They come close, sometimes; sometimes they're hardened like him, green eyes full of regret, calloused hands surprisingly gentle on her waist. Sometimes they talk just like him. Sometimes they kill as easily as he could. But there's always something missing. They always fall short. 

The Booker with her now is cradling a shotgun lovingly, like he might have cradled Anna, and he's almost a perfect replica of her Booker. He has a deep scowl caving in between his eyebrows, blood smeared on his torn clothing. His voice is rough, words harsh, but now and then he'll put a hand on the small of her back as they walk and he'll turn just slightly towards her, protective and unfaltering. 

This version of Columbia is broken, like a toy city that a child stamped his foot over. Bodies of Founders and Vox Populi and ordinary citizens litter the streets. Booker glues himself to her side, focused on the task but still devoted to keeping her safe, so much like her Booker that she finds salty tears trying to come to her eyes. She wants him back so badly, the real him, and the man at her side is within inches of that desire, but he's not the one. He isn't and he can't be. 

She can't go on like this anymore, pretending to be Elizabeth and Booker with the wrong Booker, and she stops abruptly. He looks at her strangely. "The hell? Elizabeth, we have to go. It's not safe here." 

She shakes her head, rocks back and forth on her heels. She wants him, but not this him, and her thoughts flatline. He keeps looking at her with his intense, sharp eyes, and when she can't take it anymore she catches his face between her hands and kisses him. 

There's a part of her, a part named Anna DeWitt, that recoils; this is Anna's father. But Elizabeth, the daughter of a hundred thousand universes, has no concept of father and daughter, and she's the one who presses as close to him as she can, shutting her eyes so that she can pretend, for a moment, that this is her Booker—he feels like him, smells like him, holds her like him—and she forgets all about lighthouses and doors and tears. His shotgun clatters to the cobbled street. 

He reciprocates, for a while, his hands taking to her with his usual strength, his lips giving everything back to her tenfold. But it's only for a brief blink in time. His senses come back to him, and he jerks away, face red as he stoops to pick up the gun. "Look, we've really got to go—"

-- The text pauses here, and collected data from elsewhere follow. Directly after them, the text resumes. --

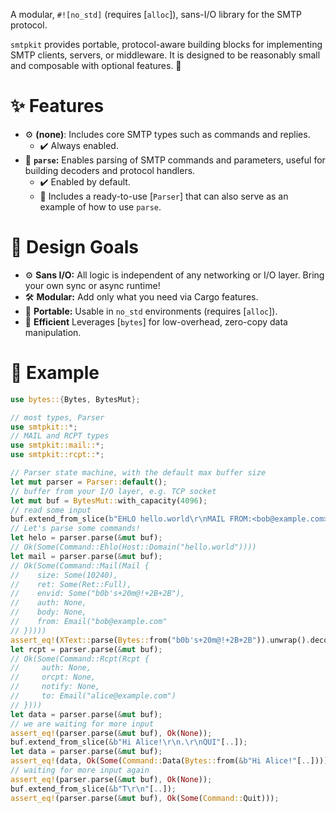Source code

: A modular, `#![no_std]` (requires [`alloc`]), sans-I/O library for the SMTP protocol.

`smtpkit` provides portable, protocol-aware building blocks for implementing
SMTP clients, servers, or middleware. It is designed to be reasonably small and
composable with optional features. 💌

# ✨ Features

- ⚙️ **(none)**: Includes core SMTP types such as commands and replies.
  - ✔️ Always enabled.
- 🧠 **`parse`:** Enables parsing of SMTP commands and parameters, useful for building decoders
  and protocol handlers.
  - ✔️ Enabled by default.
  - 🔋 Includes a ready-to-use [`Parser`] that can also serve as an example of how to use `parse`.

# 🎯 Design Goals

- ⚙️ **Sans I/O:** All logic is independent of any networking or I/O layer. Bring your own sync or
  async runtime!
- 🛠️ **Modular:** Add only what you need via Cargo features.
- 💼 **Portable:** Usable in `no_std` environments (requires [`alloc`]).
- 🚀 **Efficient** Leverages [`bytes`] for low-overhead, zero-copy data manipulation.

# 🧪 Example

```rust
use bytes::{Bytes, BytesMut};

// most types, Parser
use smtpkit::*;
// MAIL and RCPT types
use smtpkit::mail::*;
use smtpkit::rcpt::*;

// Parser state machine, with the default max buffer size
let mut parser = Parser::default();
// buffer from your I/O layer, e.g. TCP socket
let mut buf = BytesMut::with_capacity(4096);
// read some input
buf.extend_from_slice(b"EHLO hello.world\r\nMAIL FROM:<bob@example.com> RET=FULL SIZE=10240 ENVID=b0b's+20m@!+2B+2B\r\nRCPT TO:<alice@example.com>\r\nDATA\r\n");
// Let's parse some commands!
let helo = parser.parse(&mut buf);
// Ok(Some(Command::Ehlo(Host::Domain("hello.world"))))
let mail = parser.parse(&mut buf);
// Ok(Some(Command::Mail(Mail {
//    size: Some(10240),
//    ret: Some(Ret::Full),
//    envid: Some("b0b's+20m@!+2B+2B"),
//    auth: None,
//    body: None,
//    from: Email("bob@example.com"
// }))))
assert_eq!(XText::parse(Bytes::from("b0b's+20m@!+2B+2B")).unwrap().decode(), Bytes::from(&b"b0b's m@!++"[..]));
let rcpt = parser.parse(&mut buf);
// Ok(Some(Command::Rcpt(Rcpt {
//     auth: None,
//     orcpt: None,
//     notify: None,
//     to: Email("alice@example.com")
// })))
let data = parser.parse(&mut buf);
// we are waiting for more input
assert_eq!(parser.parse(&mut buf), Ok(None));
buf.extend_from_slice(&b"Hi Alice!\r\n.\r\nQUI"[..]);
let data = parser.parse(&mut buf);
assert_eq!(data, Ok(Some(Command::Data(Bytes::from(&b"Hi Alice!"[..])))));
// waiting for more input again
assert_eq!(parser.parse(&mut buf), Ok(None));
buf.extend_from_slice(&b"T\r\n"[..]);
assert_eq!(parser.parse(&mut buf), Ok(Some(Command::Quit)));
```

His voice breaks off. He doesn't know what else to say, floored, and she stares up at him with no discernible expression. It was wonderful, indulgent, thrilling, but it was just a placebo. Elizabeth shuts her eyes. The doors are spread before her. She finds the one she needs, the only one that matters, and she steps through it. 

She lands in the river. 

Booker is before her. Her Booker, the real Booker, the one who led her from the tower through the city in the sky. His face is horror-stricken. He knows, then, that he's Comstock in another reality, that she's his daughter. She looks to either side of her; the other versions of herself are gathering at her sides, stoic, waiting for her to wipe them out along with him. She puts her hands on his shoulders. The feeling of them under her palms, the feeling of the honest-to-God Booker DeWitt, makes her eyes want to well up again, but she doesn't let them. She'll enjoy this while it lasts. 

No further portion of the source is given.